The problem:
Examine each line of the data. Copy those that contain the string "projected".

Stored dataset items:
━━━━━━━━━━

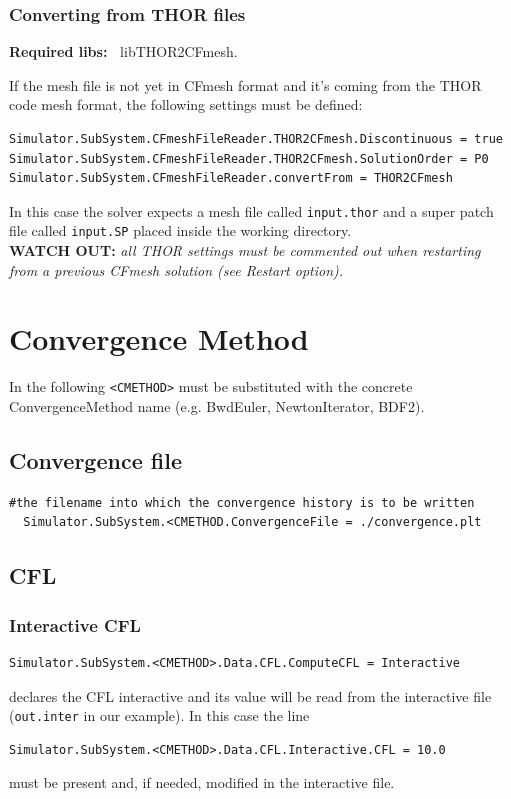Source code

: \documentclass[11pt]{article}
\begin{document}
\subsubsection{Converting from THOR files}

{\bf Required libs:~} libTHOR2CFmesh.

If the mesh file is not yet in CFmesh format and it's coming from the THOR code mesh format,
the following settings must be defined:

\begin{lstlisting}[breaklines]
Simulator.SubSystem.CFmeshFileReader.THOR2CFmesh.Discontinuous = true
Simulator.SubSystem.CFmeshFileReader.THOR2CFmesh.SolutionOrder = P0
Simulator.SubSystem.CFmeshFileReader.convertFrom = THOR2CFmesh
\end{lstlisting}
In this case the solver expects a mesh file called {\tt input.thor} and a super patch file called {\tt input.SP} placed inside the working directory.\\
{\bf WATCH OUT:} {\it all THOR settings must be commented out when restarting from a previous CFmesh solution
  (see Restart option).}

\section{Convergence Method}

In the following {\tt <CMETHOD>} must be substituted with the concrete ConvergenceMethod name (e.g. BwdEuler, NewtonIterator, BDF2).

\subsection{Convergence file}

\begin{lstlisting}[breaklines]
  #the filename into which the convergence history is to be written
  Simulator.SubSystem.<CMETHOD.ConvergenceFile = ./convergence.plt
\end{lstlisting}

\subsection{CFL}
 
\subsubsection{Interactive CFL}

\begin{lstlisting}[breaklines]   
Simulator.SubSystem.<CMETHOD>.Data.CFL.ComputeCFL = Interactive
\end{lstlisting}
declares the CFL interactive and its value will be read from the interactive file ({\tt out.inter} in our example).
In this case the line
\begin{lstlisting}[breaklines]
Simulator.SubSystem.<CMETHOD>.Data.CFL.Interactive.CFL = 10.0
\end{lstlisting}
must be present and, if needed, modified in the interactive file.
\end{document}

━━━━━━━━━━

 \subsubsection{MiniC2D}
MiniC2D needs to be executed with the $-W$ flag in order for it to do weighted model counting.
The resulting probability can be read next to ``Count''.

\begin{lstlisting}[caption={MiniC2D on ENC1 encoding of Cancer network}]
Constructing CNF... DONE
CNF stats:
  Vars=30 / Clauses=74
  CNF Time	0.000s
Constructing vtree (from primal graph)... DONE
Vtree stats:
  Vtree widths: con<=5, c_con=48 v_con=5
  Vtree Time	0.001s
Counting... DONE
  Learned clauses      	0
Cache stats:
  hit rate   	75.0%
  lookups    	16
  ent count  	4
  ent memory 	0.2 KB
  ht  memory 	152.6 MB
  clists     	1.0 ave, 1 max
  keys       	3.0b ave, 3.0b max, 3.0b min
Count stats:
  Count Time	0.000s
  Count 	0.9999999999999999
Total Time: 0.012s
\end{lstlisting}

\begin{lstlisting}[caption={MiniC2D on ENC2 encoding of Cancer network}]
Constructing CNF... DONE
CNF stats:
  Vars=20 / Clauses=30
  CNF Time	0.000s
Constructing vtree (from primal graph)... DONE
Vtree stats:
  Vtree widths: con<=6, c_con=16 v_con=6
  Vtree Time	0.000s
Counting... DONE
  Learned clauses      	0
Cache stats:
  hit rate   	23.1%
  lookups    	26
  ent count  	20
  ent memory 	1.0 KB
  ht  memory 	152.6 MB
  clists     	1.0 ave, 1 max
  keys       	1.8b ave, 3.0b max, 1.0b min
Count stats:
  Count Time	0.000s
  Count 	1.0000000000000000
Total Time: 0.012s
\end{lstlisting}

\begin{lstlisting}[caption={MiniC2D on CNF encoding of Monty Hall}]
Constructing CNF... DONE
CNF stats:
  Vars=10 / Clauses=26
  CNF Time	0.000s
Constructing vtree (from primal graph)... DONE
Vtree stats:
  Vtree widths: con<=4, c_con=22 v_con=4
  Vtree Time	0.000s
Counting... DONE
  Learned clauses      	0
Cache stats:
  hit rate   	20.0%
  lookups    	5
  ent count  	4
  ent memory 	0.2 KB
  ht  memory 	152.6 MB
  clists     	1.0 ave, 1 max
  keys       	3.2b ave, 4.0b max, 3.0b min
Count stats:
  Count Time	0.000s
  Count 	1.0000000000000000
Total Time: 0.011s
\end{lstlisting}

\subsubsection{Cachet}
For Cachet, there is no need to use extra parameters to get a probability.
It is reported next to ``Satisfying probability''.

━━━━━━━━━━

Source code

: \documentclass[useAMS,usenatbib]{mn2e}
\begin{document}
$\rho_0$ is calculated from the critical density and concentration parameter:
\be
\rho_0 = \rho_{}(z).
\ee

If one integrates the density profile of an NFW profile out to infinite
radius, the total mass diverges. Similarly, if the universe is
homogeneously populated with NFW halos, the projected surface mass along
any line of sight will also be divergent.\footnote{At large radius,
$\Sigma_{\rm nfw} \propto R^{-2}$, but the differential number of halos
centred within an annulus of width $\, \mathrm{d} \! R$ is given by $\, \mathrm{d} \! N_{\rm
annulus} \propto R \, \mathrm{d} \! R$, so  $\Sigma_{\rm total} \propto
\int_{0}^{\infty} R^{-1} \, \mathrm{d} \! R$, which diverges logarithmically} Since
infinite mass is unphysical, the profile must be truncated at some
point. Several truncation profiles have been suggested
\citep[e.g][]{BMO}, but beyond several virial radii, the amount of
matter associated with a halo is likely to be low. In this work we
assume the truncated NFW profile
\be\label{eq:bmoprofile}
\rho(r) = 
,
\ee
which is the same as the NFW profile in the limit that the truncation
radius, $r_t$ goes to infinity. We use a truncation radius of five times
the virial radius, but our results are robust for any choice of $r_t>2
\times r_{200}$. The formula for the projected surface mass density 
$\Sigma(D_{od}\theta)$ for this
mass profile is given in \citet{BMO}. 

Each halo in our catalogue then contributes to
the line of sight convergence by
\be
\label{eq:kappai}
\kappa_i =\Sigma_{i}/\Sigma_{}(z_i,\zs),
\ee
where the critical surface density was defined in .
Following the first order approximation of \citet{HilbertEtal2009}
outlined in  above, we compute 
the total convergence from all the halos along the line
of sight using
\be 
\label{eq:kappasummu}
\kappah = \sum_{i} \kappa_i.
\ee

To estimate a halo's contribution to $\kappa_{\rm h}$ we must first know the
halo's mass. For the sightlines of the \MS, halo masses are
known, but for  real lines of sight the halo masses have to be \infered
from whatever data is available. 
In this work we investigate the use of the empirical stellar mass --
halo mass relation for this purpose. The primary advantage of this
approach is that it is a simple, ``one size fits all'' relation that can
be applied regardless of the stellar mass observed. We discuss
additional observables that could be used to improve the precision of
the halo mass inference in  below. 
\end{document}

━━━━━━━━━━

Task answer:
homogeneously populated with NFW halos, the projected surface mass along
\times r_{200}$. The formula for the projected surface mass density 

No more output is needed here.